◆ **About this task**:
The answer must consist of each line below that contains the string "make".

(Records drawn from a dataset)
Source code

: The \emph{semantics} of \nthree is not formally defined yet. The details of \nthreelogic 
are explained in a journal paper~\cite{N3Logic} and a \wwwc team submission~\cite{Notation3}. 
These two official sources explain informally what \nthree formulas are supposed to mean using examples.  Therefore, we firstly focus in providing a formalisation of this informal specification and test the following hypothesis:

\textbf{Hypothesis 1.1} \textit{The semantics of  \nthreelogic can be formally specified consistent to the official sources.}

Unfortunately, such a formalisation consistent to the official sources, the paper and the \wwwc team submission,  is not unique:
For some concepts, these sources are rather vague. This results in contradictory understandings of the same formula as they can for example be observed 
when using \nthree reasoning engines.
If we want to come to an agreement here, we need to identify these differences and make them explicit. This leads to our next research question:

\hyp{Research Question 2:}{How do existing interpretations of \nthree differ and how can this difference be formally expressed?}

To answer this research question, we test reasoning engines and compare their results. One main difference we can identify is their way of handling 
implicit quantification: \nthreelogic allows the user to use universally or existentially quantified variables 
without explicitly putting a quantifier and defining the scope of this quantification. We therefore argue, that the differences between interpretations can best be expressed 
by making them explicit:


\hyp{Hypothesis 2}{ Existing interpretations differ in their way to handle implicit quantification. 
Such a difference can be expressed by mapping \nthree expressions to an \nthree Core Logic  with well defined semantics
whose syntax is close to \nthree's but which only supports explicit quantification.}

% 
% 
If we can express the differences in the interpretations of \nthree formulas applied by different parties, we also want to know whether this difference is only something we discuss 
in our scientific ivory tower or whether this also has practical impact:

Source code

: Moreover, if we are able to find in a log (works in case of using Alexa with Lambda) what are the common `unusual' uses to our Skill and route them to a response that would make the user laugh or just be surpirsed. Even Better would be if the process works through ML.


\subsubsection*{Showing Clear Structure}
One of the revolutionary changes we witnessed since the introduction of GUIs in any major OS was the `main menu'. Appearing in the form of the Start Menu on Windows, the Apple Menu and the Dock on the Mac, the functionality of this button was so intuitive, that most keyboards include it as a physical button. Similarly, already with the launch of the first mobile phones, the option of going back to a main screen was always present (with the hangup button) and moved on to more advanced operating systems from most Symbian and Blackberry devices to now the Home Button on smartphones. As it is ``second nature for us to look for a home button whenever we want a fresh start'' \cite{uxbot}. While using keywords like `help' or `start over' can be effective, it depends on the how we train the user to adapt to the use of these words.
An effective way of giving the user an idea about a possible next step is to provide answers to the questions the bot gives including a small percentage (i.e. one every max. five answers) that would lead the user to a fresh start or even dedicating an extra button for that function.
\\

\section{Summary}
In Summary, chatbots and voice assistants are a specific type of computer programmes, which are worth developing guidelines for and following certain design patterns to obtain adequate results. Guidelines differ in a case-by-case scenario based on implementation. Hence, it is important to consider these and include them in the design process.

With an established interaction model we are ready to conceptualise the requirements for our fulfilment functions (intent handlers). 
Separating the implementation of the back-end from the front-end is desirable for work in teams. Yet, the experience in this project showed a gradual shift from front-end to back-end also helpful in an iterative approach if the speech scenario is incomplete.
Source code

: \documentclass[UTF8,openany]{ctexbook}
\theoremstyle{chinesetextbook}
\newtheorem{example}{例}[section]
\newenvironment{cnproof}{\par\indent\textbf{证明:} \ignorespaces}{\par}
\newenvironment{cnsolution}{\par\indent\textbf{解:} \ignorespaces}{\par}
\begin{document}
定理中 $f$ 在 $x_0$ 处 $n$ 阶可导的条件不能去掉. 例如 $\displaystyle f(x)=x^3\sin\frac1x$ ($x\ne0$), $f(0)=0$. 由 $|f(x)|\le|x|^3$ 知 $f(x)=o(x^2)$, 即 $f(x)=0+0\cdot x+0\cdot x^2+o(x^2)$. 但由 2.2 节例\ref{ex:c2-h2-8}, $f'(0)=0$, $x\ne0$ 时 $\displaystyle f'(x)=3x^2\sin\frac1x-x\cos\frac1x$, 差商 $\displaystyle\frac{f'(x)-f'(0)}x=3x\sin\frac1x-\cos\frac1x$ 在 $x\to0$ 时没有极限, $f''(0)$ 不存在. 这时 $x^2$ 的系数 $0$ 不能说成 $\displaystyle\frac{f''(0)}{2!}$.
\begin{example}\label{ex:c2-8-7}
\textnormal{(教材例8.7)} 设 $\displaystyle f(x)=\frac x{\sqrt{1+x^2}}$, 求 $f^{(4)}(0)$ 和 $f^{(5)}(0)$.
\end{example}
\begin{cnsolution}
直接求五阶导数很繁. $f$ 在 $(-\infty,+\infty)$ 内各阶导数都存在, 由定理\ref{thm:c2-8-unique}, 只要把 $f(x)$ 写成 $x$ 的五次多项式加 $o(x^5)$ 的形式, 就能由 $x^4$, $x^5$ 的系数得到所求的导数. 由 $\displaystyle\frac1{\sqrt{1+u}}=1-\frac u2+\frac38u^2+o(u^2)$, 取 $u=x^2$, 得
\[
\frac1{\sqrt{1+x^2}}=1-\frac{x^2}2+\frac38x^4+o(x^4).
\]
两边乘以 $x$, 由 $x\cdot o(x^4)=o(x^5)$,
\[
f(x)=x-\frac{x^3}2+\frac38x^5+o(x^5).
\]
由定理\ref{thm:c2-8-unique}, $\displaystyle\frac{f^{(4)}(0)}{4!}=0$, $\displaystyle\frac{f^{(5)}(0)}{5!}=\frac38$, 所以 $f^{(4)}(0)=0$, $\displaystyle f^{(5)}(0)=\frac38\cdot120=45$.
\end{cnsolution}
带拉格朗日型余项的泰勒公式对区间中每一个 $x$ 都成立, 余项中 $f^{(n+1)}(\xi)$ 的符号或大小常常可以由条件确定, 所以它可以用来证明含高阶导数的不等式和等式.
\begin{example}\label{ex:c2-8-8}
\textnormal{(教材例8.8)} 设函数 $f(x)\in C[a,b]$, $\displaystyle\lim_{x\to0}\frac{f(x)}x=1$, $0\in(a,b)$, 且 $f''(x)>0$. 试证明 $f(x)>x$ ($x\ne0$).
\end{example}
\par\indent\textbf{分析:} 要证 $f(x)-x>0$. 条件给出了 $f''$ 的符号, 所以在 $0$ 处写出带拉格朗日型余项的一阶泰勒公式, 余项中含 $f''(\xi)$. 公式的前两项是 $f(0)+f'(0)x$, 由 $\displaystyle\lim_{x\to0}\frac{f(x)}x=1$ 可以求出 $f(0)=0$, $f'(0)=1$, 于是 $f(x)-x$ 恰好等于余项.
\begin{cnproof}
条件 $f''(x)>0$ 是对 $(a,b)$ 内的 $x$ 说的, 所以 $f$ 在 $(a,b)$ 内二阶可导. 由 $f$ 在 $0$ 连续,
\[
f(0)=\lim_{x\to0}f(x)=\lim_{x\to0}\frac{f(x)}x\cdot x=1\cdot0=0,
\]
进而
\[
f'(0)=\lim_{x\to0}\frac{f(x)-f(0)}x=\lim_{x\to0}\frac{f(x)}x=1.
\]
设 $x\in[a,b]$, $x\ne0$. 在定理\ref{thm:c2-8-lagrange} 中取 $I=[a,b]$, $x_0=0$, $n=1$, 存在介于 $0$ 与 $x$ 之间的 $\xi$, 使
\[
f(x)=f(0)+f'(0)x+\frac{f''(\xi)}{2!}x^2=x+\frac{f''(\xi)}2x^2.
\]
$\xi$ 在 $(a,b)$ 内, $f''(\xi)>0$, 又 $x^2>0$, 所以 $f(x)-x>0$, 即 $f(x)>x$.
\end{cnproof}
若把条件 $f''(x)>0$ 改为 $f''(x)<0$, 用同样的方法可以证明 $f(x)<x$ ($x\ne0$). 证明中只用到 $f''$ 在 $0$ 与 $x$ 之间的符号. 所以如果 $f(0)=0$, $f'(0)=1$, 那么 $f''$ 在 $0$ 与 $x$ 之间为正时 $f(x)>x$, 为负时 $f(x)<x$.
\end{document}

◆ **Solution below**:
If we want to come to an agreement here, we need to identify these differences and make them explicit. This leads to our next research question:
: Moreover, if we are able to find in a log (works in case of using Alexa with Lambda) what are the common `unusual' uses to our Skill and route them to a response that would make the user laugh or just be surpirsed. Even Better would be if the process works through ML.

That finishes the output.